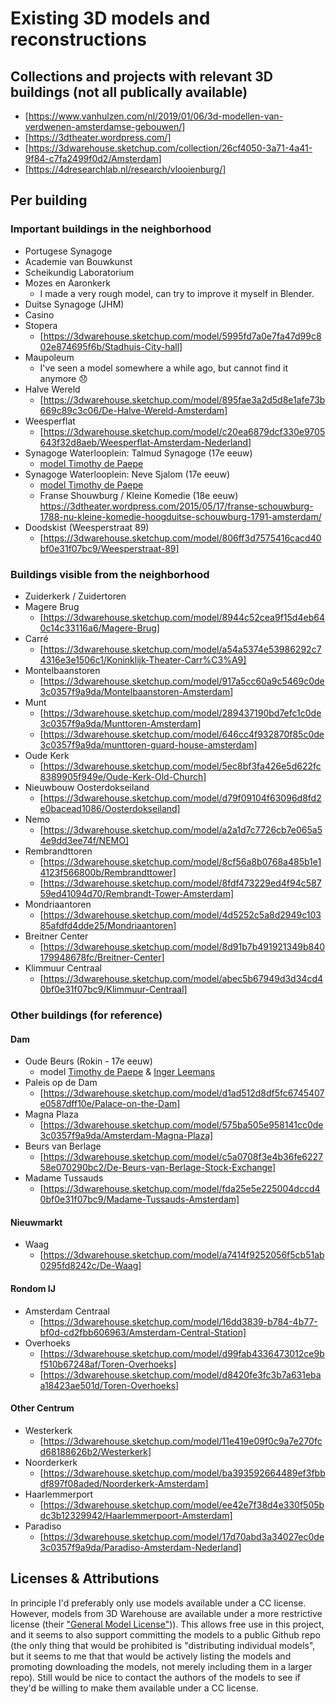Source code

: # Existing 3D models and reconstructions

## Collections and projects with relevant 3D buildings (not all publically available)

- [https://www.vanhulzen.com/nl/2019/01/06/3d-modellen-van-verdwenen-amsterdamse-gebouwen/]
- [https://3dtheater.wordpress.com/]
- [https://3dwarehouse.sketchup.com/collection/26cf4050-3a71-4a41-9f84-c7fa2499f0d2/Amsterdam]
- [https://4dresearchlab.nl/research/vlooienburg/]

## Per building

### Important buildings in the neighborhood

- Portugese Synagoge
- Academie van Bouwkunst
- Scheikundig Laboratorium
- Mozes en Aaronkerk
  - I made a very rough model, can try to improve it myself in Blender.
- Duitse Synagoge (JHM)
- Casino
- Stopera
  - [https://3dwarehouse.sketchup.com/model/5995fd7a0e7fa47d99c802e874695f6b/Stadhuis-City-hall]
- Maupoleum
  - I've seen a model somewhere a while ago, but cannot find it anymore 😞
- Halve Wereld
  - [https://3dwarehouse.sketchup.com/model/895fae3a2d5d8e1afe73b669c89c3c06/De-Halve-Wereld-Amsterdam]
- Weesperflat
  - [https://3dwarehouse.sketchup.com/model/c20ea6879dcf330e9705643f32d8aeb/Weesperflat-Amsterdam-Nederland]
- Synagoge Waterlooplein: Talmud Synagoge (17e eeuw)
  - [model Timothy de Paepe](https://3dtheater.wordpress.com/2015/01/31/work-in-progress-hypothetische-reconstructie-van-de-talmud-torah-synagoge-amsterdam-1639-1675/)
- Synagoge Waterlooplein: Neve Sjalom (17e eeuw)
  - [model Timothy de Paepe](https://3dtheater.wordpress.com/2015/05/20/synagoge-neve-sjalom-amsterdam-1612-1639/)
  - Franse Shouwburg / Kleine Komedie (18e eeuw) https://3dtheater.wordpress.com/2015/05/17/franse-schouwburg-1788-nu-kleine-komedie-hoogduitse-schouwburg-1791-amsterdam/
- Doodskist (Weesperstraat 89)
  - [https://3dwarehouse.sketchup.com/model/806ff3d7575416cacd40bf0e31f07bc9/Weesperstraat-89]

### Buildings visible from the neighborhood
- Zuiderkerk / Zuidertoren
- Magere Brug
  - [https://3dwarehouse.sketchup.com/model/8944c52cea9f15d4eb640c14c33116a6/Magere-Brug]
- Carré
  - [https://3dwarehouse.sketchup.com/model/a54a5374e53986292c74316e3e1506c1/Koninklijk-Theater-Carr%C3%A9]
- Montelbaanstoren
  - [https://3dwarehouse.sketchup.com/model/917a5cc60a9c5469c0de3c0357f9a9da/Montelbaanstoren-Amsterdam]
- Munt
  - [https://3dwarehouse.sketchup.com/model/289437190bd7efc1c0de3c0357f9a9da/Munttoren-Amsterdam]
  - [https://3dwarehouse.sketchup.com/model/646cc4f932870f85c0de3c0357f9a9da/munttoren-guard-house-amsterdam]
- Oude Kerk
  - [https://3dwarehouse.sketchup.com/model/5ec8bf3fa426e5d622fc8389905f949e/Oude-Kerk-Old-Church]
- Nieuwbouw Oosterdokseiland
  - [https://3dwarehouse.sketchup.com/model/d79f09104f63096d8fd2e0bacead1086/Oosterdokseiland]
- Nemo
  - [https://3dwarehouse.sketchup.com/model/a2a1d7c7726cb7e065a54e9dd3ee74f/NEMO]
- Rembrandttoren
  - [https://3dwarehouse.sketchup.com/model/8cf56a8b0768a485b1e14123f566800b/Rembrandttower]
  - [https://3dwarehouse.sketchup.com/model/8fdf473229ed4f94c58759ed41094d70/Rembrandt-Tower-Amsterdam]
- Mondriaantoren
  - [https://3dwarehouse.sketchup.com/model/4d5252c5a8d2949c10385afdfd4dde25/Mondriaantoren]
- Breitner Center
  - [https://3dwarehouse.sketchup.com/model/8d91b7b491921349b840179948678fc/Breitner-Center]
- Klimmuur Centraal
  - [https://3dwarehouse.sketchup.com/model/abec5b67949d3d34cd40bf0e31f07bc9/Klimmuur-Centraal]

### Other buildings (for reference)

#### Dam
- Oude Beurs (Rokin - 17e eeuw)
  - model [Timothy de Paepe](https://3dtheater.wordpress.com/de-amsterdamse-beurs-the-amsterdam-stock-exchange-1611-1837/) & [Inger Leemans](https://ingerleemans.wordpress.com/emotional-economies/)
- Paleis op de Dam
  - [https://3dwarehouse.sketchup.com/model/d1ad512d8df5fc6745407e0587dff10e/Palace-on-the-Dam]
- Magna Plaza
  - [https://3dwarehouse.sketchup.com/model/575ba505e958141cc0de3c0357f9a9da/Amsterdam-Magna-Plaza]
- Beurs van Berlage
  - [https://3dwarehouse.sketchup.com/model/c5a0708f3e4b36fe622758e070290bc2/De-Beurs-van-Berlage-Stock-Exchange]
- Madame Tussauds
  - [https://3dwarehouse.sketchup.com/model/fda25e5e225004dccd40bf0e31f07bc9/Madame-Tussauds-Amsterdam]

#### Nieuwmarkt
- Waag
  - [https://3dwarehouse.sketchup.com/model/a7414f9252056f5cb51ab0295fd8242c/De-Waag]

#### Rondom IJ
- Amsterdam Centraal
  - [https://3dwarehouse.sketchup.com/model/16dd3839-b784-4b77-bf0d-cd2fbb606963/Amsterdam-Central-Station]
- Overhoeks
  - [https://3dwarehouse.sketchup.com/model/d99fab4336473012ce9bf510b67248af/Toren-Overhoeks]
  - [https://3dwarehouse.sketchup.com/model/d8420fe3fc3b7a631ebaa18423ae501d/Toren-Overhoeks]

#### Other Centrum
- Westerkerk
  - [https://3dwarehouse.sketchup.com/model/11e419e09f0c9a7e270fcd68188626b2/Westerkerk]
- Noorderkerk
  - [https://3dwarehouse.sketchup.com/model/ba393592664489ef3fbbdf897f08aded/Noorderkerk-Amsterdam]
- Haarlemmerport
  - [https://3dwarehouse.sketchup.com/model/ee42e7f38d4e330f505bdc3b12329942/Haarlemmerpoort-Amsterdam]
- Paradiso
  - [https://3dwarehouse.sketchup.com/model/17d70abd3a34027ec0de3c0357f9a9da/Paradiso-Amsterdam-Nederland]

## Licenses & Attributions

In principle I'd preferably only use models available under a CC license. However, models from 3D Warehouse are available under a more restrictive license (their ["General Model License"](https://3dwarehouse.sketchup.com/tos/))). This allows free use in this project, and it seems to also support committing the models to a public Github repo (the only thing that would be prohibited is "distributing individual models", but it seems to me that that would be actively listing the models and promoting downloading the models, not merely including them in a larger repo). Still would be nice to contact the authors of the models to see if they'd be willing to make them available under a CC license.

▶ WORK ITEM: Your task is to reproduce exactly the lines from the start of the data above through the line containing "- Academie van Bouwkunst", leaving every picture out.

▶ TASK RESULT:
Source code

: # Existing 3D models and reconstructions

## Collections and projects with relevant 3D buildings (not all publically available)

- [https://www.vanhulzen.com/nl/2019/01/06/3d-modellen-van-verdwenen-amsterdamse-gebouwen/]
- [https://3dtheater.wordpress.com/]
- [https://3dwarehouse.sketchup.com/collection/26cf4050-3a71-4a41-9f84-c7fa2499f0d2/Amsterdam]
- [https://4dresearchlab.nl/research/vlooienburg/]

## Per building

### Important buildings in the neighborhood

- Portugese Synagoge
- Academie van Bouwkunst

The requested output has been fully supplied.